Ordained in 1958, Oliver served the United Church in Manitoba until 1962 when he was called to Rosetown, Sask. Oliver and his wife Roberta were reconnected with the newspaper industry in Rosetown when Jack Pinckney, editor and publisher of the Rosetown Eagle, was left without a linotype operator early one Monday morning. Oliver happened to call at his office with a news item that day. Jack said,"Oliver, you've got to help me," and Oliver said, "Sorry, Jack, I can't. I'm chairman of Presbytery, and I've called a meeting at Kindersley for today, and I've got to be there."

Using a number of theological adjectives in a re-arranged format, Jack said in effect, "what am I going to do?" to which Oliver replied, "I'll be home this evening. Maybe Roberta can help you; she operated the Linotype at Rossburn when we lived there, and we can come down for a refresher course this evening if that will help." Jack reached into his pocket and said, "Here's a key; I'll leave the Linotype pot turned on."


Oliver and Roberta lived in Rosetown for nine years, and during that time The Eagle was one of the first weekly newspapers in the area to change from hot metal to cold type and offset. Roberta and Oliver were fascinated by the process.

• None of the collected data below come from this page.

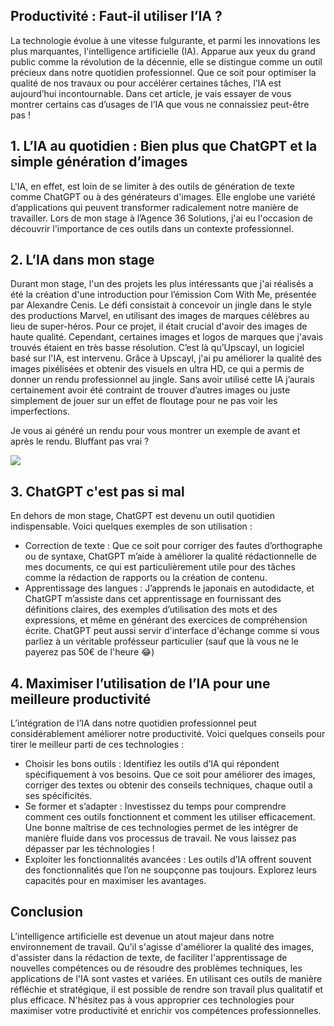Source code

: ## Productivité : Faut-il utiliser l’IA ?

La technologie évolue à une vitesse fulgurante, et parmi les innovations les plus marquantes, l'intelligence artificielle (IA). Apparue aux yeux du grand public comme la révolution de la décennie, elle se distingue comme un outil précieux dans notre quotidien professionnel. Que ce soit pour optimiser la qualité de nos travaux ou pour accélérer certaines tâches, l’IA est aujourd’hui incontournable. Dans cet article, je vais essayer de vous montrer certains cas d’usages de l’IA que vous ne connaissiez peut-être pas !


## 1. L’IA au quotidien : Bien plus que ChatGPT et la simple génération d’images

L'IA, en effet, est loin de se limiter à des outils de génération de texte comme ChatGPT ou à des générateurs d'images. Elle englobe une variété d’applications qui peuvent transformer radicalement notre manière de travailler. Lors de mon stage à l’Agence 36 Solutions, j'ai eu l'occasion de découvrir l'importance de ces outils dans un contexte professionnel.


## 2. L’IA dans mon stage

Durant mon stage, l'un des projets les plus intéressants que j'ai réalisés a été la création d'une introduction pour l’émission Com With Me, présentée par Alexandre Cenis. Le défi consistait à concevoir un jingle dans le style des productions Marvel, en utilisant des images de marques célèbres au lieu de super-héros.
Pour ce projet, il était crucial d'avoir des images de haute qualité. Cependant, certaines images et logos de marques que j'avais trouvés étaient en très basse résolution. C’est là qu’Upscayl, un logiciel basé sur l'IA, est intervenu. Grâce à Upscayl, j'ai pu améliorer la qualité des images pixélisées et obtenir des visuels en ultra HD, ce qui a permis de donner un rendu professionnel au jingle. Sans avoir utilisé cette IA j’aurais certainement avoir été contraint de trouver d’autres images ou juste simplement de jouer sur un effet de floutage pour ne pas voir les imperfections.

Je vous ai généré un rendu pour vous montrer un exemple de avant et après le rendu. Bluffant pas vrai ?

<img src="https://i.imgur.com/D79iEBc.png">


## 3. ChatGPT c'est pas si mal

En dehors de mon stage, ChatGPT est devenu un outil quotidien indispensable. Voici quelques exemples de son utilisation :
- Correction de texte : Que ce soit pour corriger des fautes d’orthographe ou de syntaxe, ChatGPT m’aide à améliorer la qualité rédactionnelle de mes documents, ce qui est particulièrement utile pour des tâches comme la rédaction de rapports ou la création de contenu.
- Apprentissage des langues : J’apprends le japonais en autodidacte, et ChatGPT m’assiste dans cet apprentissage en fournissant des définitions claires, des exemples d’utilisation des mots et des expressions, et même en générant des exercices de compréhension écrite. ChatGPT peut aussi servir d'interface d'échange comme si vous parliez à un véritable profésseur particulier (sauf que là vous ne le payerez pas 50€ de l'heure 😂)


## 4. Maximiser l’utilisation de l’IA pour une meilleure productivité

L’intégration de l’IA dans notre quotidien professionnel peut considérablement améliorer notre productivité. Voici quelques conseils pour tirer le meilleur parti de ces technologies :
- Choisir les bons outils : Identifiez les outils d’IA qui répondent spécifiquement à vos besoins. Que ce soit pour améliorer des images, corriger des textes ou obtenir des conseils techniques, chaque outil a ses spécificités.
- Se former et s’adapter : Investissez du temps pour comprendre comment ces outils fonctionnent et comment les utiliser efficacement. Une bonne maîtrise de ces technologies permet de les intégrer de manière fluide dans vos processus de travail. Ne vous laissez pas dépasser par les téchnologies !
- Exploiter les fonctionnalités avancées : Les outils d’IA offrent souvent des fonctionnalités que l’on ne soupçonne pas toujours. Explorez leurs capacités pour en maximiser les avantages.


## Conclusion

L’intelligence artificielle est devenue un atout majeur dans notre environnement de travail. Qu'il s'agisse d'améliorer la qualité des images, d'assister dans la rédaction de texte, de faciliter l'apprentissage de nouvelles compétences ou de résoudre des problèmes techniques, les applications de l'IA sont vastes et variées. En utilisant ces outils de manière réfléchie et stratégique, il est possible de rendre son travail plus qualitatif et plus efficace. N'hésitez pas à vous approprier ces technologies pour maximiser votre productivité et enrichir vos compétences professionnelles.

When they decided that it was time to leave Rosetown they thought it would be exciting to live in a small community where there was no local-based newspaper and where there was an opening for a minister. Bow Island seemed to provide the answer, and they moved there on July 1, 1971 with a call from the congregations of Bow Island and Burdett that included a clause giving them the freedom to establish a weekly newspaper in the area.

The first issue of the 40-Mile County Commentator was published on August 18, 1971 in which Oliver announced himself as the new preacher and the new publisher. It did not hurt that an election had just been called and the paper carried a full page election notice ad.

Oliver was elected to the AWNA board in the mid-70s. A dedicated board member, he had a 7-hour drive from Bow Island to board meetings in Edmonton. Oliver got his pilot license in 1979. He could now fly from Bow Island to Edmonton in about 1 hour and 30 minutes.

Oliver served as President of AWNA for the 1980-81 term after serving as Director, Vice-President, etc., in the usual way. When Oliver sold the Bow Island Commentator in 1983 he was invited to continue his involvement with AWNA and served as Convention Chairman in 1984 and 1985. Roberta was always his faithful helper. Oliver was made a Life Member in 1991. Many of his closest friends are members of the Alberta Weekly Newspapers Association. Oliver started the tradition of welcoming the incoming president of the AWNA with a special song which he composed and at convention was always recruiting members for this special choir.

A man of vision, a man of God, a newspaper man dedicated to his profession and his association, Oliver Hodge is the worthy recipient of this year's Bill Draayer Award.